Linguists disagree on the etymology of noise. Some say its root lies in the Latin “nausea,” literally seasickness, and by extension disgust, anger. Others claim that noise derives from the Latin noxia, meaning crime, offense, guilt. As an aside, the Italian word for noise is ‘rumore’, which comes from the Latin ‘rumor’, muffled sound, hearsay – and yes, you guessed it, the Latin ‘rumor’ is also the root for our English word rumour.
A few years ago we happened to witness something significant and unprecedented in the lives of most of us. As the pandemic began to rage around the world in spring 2020, people were urged to avoid travel and avoid contact with others whenever possible. Human activity slowed down or even stopped, a situation scientists coined the word Anthropaus for. The environmental impact, which also includes noise and light, has decreased noticeably. People benefited from the decline, but above all animals, from the smallest to the largest, whether in the air or in the water.

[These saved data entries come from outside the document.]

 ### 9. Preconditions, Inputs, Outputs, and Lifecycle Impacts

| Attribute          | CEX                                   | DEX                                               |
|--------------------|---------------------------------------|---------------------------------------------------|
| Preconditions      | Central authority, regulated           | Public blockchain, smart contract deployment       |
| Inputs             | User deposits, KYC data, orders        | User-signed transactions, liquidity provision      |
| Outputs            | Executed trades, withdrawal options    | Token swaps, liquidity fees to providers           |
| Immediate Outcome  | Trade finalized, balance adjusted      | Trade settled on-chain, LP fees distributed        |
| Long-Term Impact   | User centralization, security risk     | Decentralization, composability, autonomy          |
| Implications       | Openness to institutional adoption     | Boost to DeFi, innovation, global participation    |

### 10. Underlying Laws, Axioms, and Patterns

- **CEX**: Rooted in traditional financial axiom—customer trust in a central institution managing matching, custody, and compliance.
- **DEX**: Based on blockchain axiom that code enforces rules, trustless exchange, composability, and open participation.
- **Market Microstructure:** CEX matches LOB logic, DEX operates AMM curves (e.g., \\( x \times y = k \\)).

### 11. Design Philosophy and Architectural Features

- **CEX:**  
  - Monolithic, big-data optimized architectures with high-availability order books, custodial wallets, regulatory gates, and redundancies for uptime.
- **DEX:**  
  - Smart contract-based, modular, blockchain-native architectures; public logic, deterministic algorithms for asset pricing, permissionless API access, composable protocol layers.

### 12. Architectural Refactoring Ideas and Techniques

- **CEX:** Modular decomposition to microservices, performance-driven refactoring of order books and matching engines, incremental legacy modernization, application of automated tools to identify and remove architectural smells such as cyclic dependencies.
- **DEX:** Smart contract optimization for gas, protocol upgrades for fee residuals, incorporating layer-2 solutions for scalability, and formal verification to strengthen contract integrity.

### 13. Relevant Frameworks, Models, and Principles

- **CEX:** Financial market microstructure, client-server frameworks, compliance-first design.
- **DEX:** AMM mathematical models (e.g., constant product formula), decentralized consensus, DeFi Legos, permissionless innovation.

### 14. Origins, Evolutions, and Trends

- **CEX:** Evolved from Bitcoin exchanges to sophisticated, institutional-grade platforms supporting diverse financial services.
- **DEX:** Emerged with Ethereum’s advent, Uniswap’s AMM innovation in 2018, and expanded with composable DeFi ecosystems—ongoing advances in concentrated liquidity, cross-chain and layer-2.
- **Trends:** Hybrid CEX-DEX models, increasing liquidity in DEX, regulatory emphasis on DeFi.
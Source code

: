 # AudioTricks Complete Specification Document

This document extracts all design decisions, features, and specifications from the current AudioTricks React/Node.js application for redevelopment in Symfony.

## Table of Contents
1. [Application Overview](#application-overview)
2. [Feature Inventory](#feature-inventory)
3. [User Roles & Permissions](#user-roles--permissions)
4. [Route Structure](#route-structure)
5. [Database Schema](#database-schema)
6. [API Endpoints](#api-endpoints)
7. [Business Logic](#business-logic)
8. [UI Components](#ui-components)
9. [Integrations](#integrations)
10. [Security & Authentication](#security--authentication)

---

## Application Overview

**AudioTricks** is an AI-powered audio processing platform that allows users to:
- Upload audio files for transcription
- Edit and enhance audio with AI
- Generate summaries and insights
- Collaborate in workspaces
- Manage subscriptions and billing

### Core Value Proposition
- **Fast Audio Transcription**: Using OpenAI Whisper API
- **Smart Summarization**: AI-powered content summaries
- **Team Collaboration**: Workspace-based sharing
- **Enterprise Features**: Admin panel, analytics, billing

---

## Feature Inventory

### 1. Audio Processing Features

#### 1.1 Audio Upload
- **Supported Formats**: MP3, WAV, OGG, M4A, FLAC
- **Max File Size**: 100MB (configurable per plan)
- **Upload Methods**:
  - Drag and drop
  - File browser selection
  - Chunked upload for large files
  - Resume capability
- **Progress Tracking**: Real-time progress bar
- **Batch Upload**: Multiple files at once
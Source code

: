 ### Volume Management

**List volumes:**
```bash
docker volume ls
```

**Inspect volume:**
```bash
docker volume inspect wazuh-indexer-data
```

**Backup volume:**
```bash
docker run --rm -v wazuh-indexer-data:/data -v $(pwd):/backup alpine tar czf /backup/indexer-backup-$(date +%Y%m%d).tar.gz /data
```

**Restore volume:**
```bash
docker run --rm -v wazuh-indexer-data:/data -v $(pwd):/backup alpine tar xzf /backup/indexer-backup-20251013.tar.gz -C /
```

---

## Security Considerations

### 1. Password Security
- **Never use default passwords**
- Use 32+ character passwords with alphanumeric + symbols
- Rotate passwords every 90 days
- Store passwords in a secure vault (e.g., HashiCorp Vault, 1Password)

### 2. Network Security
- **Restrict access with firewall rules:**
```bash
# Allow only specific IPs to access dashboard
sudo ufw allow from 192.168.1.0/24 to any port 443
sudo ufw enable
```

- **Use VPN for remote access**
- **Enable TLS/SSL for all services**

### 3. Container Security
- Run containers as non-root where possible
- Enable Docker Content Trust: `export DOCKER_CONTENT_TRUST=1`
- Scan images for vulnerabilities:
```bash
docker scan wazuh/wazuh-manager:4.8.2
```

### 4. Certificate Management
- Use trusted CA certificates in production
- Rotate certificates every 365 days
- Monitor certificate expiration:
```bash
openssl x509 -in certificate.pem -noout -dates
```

Marine life depends on sound (from the Latin “sonus”, sound) for communication, hunting and navigation, using signals that can travel thousands of kilometers through water. Now, however, these signals encounter obstacles created by human noise pollution. “Marine life…lives in a noise hitherto unknown…the cracks of airguns, the needles and stabs of sonars, and the roar of engines are new and, in most places, much louder than they were a few decades ago.” Also, there’s in addition to noise pollution, there is also the problem of traffic – more ships mean more potential collisions with whales. Countless articles are written on this subject, but so far little progress has been made in finding even partial solutions. An exception is our Salish Sea, where BC’s Whale Conservation Unit patrols the area to ensure people stay out of ‘no-go zones’.
Birds make noises—signals, calls, songs—to find mates, assess danger, and defend their territory. For them, survival depends on hearing and being heard. When the ambient noise level is high, their sounds need to increase to compensate. In addition, human-made noise can distort or disrupt important information conveyed by birds. It can negatively affect their normal social behavior.
Noise pollution is particularly devastating during the birds’ breeding season as it can affect the number of eggs they lay and the size of the chicks that hatch. Spring and early summer are critical times for them and, unfortunately, also the time when landscapers employ an arsenal of deafening tools – gas-powered lawn mowers, weed killers, leaf blowers. From nature’s point of view, these tools are weapons of mass destruction.
Richmond, you are ruthless about raising our taxes, why can’t you be just as ruthless about banning gas lawn care equipment?
Sabine Eiche is a local author and art historian with a PhD from Princeton University. She is passionate about preserving the environment and protecting nature. Her columns cover a wide range of topics and often include the history (etymology) of words to shed additional light on the subject.